Stored data entries
╔══

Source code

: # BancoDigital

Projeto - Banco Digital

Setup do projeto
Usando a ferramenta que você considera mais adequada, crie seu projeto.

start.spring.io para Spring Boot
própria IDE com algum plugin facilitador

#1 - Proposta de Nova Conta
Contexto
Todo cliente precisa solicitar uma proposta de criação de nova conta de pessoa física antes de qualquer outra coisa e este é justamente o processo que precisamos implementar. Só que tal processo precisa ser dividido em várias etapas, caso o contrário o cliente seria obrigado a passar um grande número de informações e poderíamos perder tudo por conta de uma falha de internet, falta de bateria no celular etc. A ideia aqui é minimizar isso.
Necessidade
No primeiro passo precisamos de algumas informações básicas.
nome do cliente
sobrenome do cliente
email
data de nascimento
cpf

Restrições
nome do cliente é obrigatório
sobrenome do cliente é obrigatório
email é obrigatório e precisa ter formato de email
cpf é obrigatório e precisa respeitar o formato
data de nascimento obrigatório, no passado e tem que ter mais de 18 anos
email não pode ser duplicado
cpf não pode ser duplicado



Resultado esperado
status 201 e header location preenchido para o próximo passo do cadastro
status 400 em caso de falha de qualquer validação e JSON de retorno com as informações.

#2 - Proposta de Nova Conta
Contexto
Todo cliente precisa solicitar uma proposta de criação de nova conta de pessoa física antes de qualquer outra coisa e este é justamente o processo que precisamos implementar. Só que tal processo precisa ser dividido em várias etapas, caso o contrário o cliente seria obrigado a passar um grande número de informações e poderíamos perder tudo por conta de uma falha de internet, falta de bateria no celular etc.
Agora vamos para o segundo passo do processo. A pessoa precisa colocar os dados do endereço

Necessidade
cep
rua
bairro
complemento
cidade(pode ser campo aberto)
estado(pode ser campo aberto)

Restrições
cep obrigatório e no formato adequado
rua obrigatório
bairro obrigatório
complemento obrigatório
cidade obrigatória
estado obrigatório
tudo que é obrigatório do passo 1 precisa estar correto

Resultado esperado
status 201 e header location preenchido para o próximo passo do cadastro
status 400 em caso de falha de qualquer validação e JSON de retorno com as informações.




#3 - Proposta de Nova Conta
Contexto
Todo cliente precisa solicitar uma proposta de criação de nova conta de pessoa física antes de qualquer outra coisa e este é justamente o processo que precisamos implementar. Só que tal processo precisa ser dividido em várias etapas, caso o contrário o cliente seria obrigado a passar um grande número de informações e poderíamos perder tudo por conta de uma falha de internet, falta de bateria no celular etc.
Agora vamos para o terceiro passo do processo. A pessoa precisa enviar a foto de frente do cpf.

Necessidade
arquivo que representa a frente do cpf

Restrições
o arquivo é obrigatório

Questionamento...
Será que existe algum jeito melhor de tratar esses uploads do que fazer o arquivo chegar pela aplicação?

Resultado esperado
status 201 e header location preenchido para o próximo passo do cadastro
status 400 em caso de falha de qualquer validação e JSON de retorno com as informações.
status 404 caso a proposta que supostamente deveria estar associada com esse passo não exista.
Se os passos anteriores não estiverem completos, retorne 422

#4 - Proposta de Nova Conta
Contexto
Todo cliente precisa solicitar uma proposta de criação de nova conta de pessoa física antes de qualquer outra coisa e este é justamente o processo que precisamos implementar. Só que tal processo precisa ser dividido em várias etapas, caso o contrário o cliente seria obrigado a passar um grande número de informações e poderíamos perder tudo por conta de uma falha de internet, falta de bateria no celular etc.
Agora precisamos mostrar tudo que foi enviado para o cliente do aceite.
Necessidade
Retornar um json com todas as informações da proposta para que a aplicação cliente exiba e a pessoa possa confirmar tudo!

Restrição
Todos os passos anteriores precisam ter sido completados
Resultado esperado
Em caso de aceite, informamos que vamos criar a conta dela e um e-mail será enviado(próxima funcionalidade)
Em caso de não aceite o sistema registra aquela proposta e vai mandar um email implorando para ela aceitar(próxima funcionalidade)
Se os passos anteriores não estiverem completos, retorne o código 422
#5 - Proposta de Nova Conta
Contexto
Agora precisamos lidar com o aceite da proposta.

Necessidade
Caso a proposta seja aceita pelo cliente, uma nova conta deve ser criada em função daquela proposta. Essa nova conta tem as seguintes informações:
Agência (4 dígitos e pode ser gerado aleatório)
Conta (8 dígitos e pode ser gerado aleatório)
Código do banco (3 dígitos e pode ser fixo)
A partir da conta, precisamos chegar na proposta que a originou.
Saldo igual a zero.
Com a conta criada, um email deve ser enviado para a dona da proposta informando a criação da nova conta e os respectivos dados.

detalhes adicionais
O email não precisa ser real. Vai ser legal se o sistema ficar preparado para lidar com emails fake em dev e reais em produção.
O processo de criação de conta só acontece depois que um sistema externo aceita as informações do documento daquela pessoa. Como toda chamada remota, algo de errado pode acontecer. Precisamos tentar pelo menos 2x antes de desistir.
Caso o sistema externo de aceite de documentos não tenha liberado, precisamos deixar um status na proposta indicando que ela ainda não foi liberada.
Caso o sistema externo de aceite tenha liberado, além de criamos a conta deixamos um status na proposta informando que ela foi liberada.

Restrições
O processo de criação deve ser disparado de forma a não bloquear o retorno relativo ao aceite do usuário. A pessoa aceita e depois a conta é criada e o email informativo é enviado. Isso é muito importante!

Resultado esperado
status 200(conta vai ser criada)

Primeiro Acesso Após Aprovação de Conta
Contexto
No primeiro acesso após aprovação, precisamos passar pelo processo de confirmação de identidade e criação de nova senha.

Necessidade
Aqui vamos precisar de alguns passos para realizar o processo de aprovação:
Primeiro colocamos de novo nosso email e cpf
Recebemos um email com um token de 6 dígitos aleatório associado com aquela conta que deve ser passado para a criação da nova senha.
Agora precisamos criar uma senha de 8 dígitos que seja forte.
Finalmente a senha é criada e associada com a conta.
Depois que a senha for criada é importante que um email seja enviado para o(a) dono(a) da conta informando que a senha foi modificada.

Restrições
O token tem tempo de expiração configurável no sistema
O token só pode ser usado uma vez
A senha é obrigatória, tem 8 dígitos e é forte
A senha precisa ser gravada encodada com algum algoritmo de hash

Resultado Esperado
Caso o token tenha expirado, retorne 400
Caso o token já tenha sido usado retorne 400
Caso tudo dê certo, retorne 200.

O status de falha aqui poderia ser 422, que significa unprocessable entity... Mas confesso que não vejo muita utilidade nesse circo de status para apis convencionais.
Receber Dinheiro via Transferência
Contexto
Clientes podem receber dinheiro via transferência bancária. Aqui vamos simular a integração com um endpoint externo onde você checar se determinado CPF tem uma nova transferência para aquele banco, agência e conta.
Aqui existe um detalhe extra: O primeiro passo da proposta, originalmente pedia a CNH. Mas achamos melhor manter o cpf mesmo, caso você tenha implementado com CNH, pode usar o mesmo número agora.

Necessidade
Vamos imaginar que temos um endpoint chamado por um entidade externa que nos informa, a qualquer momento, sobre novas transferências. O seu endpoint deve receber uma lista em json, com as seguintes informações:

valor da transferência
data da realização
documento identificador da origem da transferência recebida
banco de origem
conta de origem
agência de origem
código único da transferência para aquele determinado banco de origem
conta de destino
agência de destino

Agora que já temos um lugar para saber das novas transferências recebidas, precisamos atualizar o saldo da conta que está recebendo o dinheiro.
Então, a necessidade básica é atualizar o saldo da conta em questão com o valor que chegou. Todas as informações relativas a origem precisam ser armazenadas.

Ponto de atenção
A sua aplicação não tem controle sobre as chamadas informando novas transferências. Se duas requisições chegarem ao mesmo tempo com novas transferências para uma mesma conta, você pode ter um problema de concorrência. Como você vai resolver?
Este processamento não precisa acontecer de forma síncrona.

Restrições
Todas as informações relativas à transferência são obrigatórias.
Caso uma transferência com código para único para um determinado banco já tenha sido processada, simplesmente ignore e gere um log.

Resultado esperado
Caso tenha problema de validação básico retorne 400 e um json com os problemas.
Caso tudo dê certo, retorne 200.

╚══

## The problem:
In the entries above, find each line that has the word "temos". Copy it.

## Answer to the problem:
Vamos imaginar que temos um endpoint chamado por um entidade externa que nos informa, a qualquer momento, sobre novas transferências. O seu endpoint deve receber uma lista em json, com as seguintes informações:
Agora que já temos um lugar para saber das novas transferências recebidas, precisamos atualizar o saldo da conta que está recebendo o dinheiro.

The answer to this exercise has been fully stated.